[EXERCISE]
Report all lines of the data below that hold the word "same".

[THE DATA]

━━━━━━━━━━━━━━━━━━━━━━━━━━━━━━

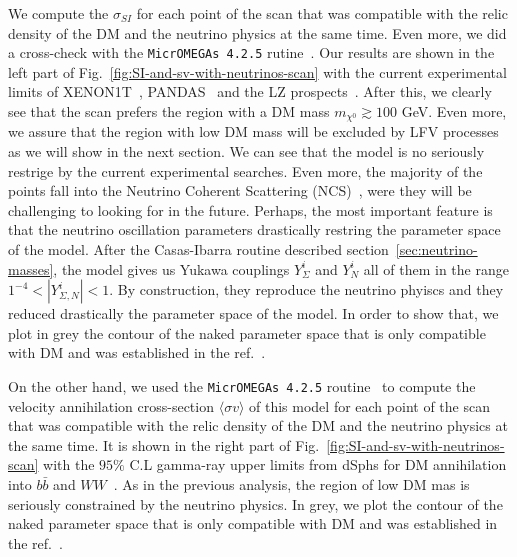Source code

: \documentclass[12pt,letterpaper]{article}
\begin{document}
We compute the $\sigma_{SI}$ for each point of the scan that was compatible with the relic density of the DM and the neutrino physics at the same time. Even more, we did a cross-check with the \texttt{MicrOMEGAs 4.2.5} rutine~\cite{Belanger:2006is}. 
Our results are shown in the left part of Fig.~\ref{fig:SI-and-sv-with-neutrinos-scan} with the current experimental limits of XENON1T~\cite{Aprile:2018dbl}, PANDAS~\cite{Cui:2017nnn} and the LZ prospects~\cite{Mount:2017qzi}. 
After this, we clearly see that the scan prefers the region with a DM mass $m_{\chi^0}\gtrsim 100$ GeV. 
Even more, we assure that the region with low DM mass will be excluded by LFV processes as we will show in the next section.
We can see that the model is no seriously restrige by the current experimental searches. Even more, the majority of the points fall into the Neutrino Coherent Scattering (NCS)~\cite{Cushman:2013zza, Billard:2013qya}, were they will be challenging to looking for in the future.
Perhaps, the most important feature is that the neutrino oscillation parameters drastically restring the parameter space of the model. 
After the Casas-Ibarra routine described section~\ref{sec:neutrino-masses}, the model gives us Yukawa couplings $Y_{\Sigma}^i$ and $Y_N^i$ all of them in the range $1^{-4}<|Y_{\Sigma, N}^i|<1$. By construction, they reproduce the neutrino phyiscs and they reduced drastically the parameter space of the model. In order to show that, we plot in grey the contour of the naked parameter space that is only compatible with DM and was established in the ref.~\cite{Hirsch:2013ola}.   

On the other hand, we used the \texttt{MicrOMEGAs 4.2.5} routine~\cite{Belanger:2006is} to compute the velocity annihilation cross-section $\langle \sigma v\rangle$ of this model for each point of the scan that was compatible with the relic density of the DM and the neutrino physics at the same time. 
It is shown in the right part of Fig.~\ref{fig:SI-and-sv-with-neutrinos-scan} with the $95\%$ C.L gamma-ray upper limits from dSphs for DM annihilation into $b\bar{b}$ and $WW$~\cite{Ackermann:2015zua}.
As in the previous analysis, the region of low DM mas is seriously constrained by the neutrino physics. In grey, we plot the contour of the naked parameter space that is only compatible with DM and was established in the ref.~\cite{Hirsch:2013ola}.
\end{document}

━━━━━━━━━━━━━━━━━━━━━━━━━━━━━━

[OUTPUT OF THE TASK]
We compute the $\sigma_{SI}$ for each point of the scan that was compatible with the relic density of the DM and the neutrino physics at the same time. Even more, we did a cross-check with the \texttt{MicrOMEGAs 4.2.5} rutine~\cite{Belanger:2006is}. 
On the other hand, we used the \texttt{MicrOMEGAs 4.2.5} routine~\cite{Belanger:2006is} to compute the velocity annihilation cross-section $\langle \sigma v\rangle$ of this model for each point of the scan that was compatible with the relic density of the DM and the neutrino physics at the same time. 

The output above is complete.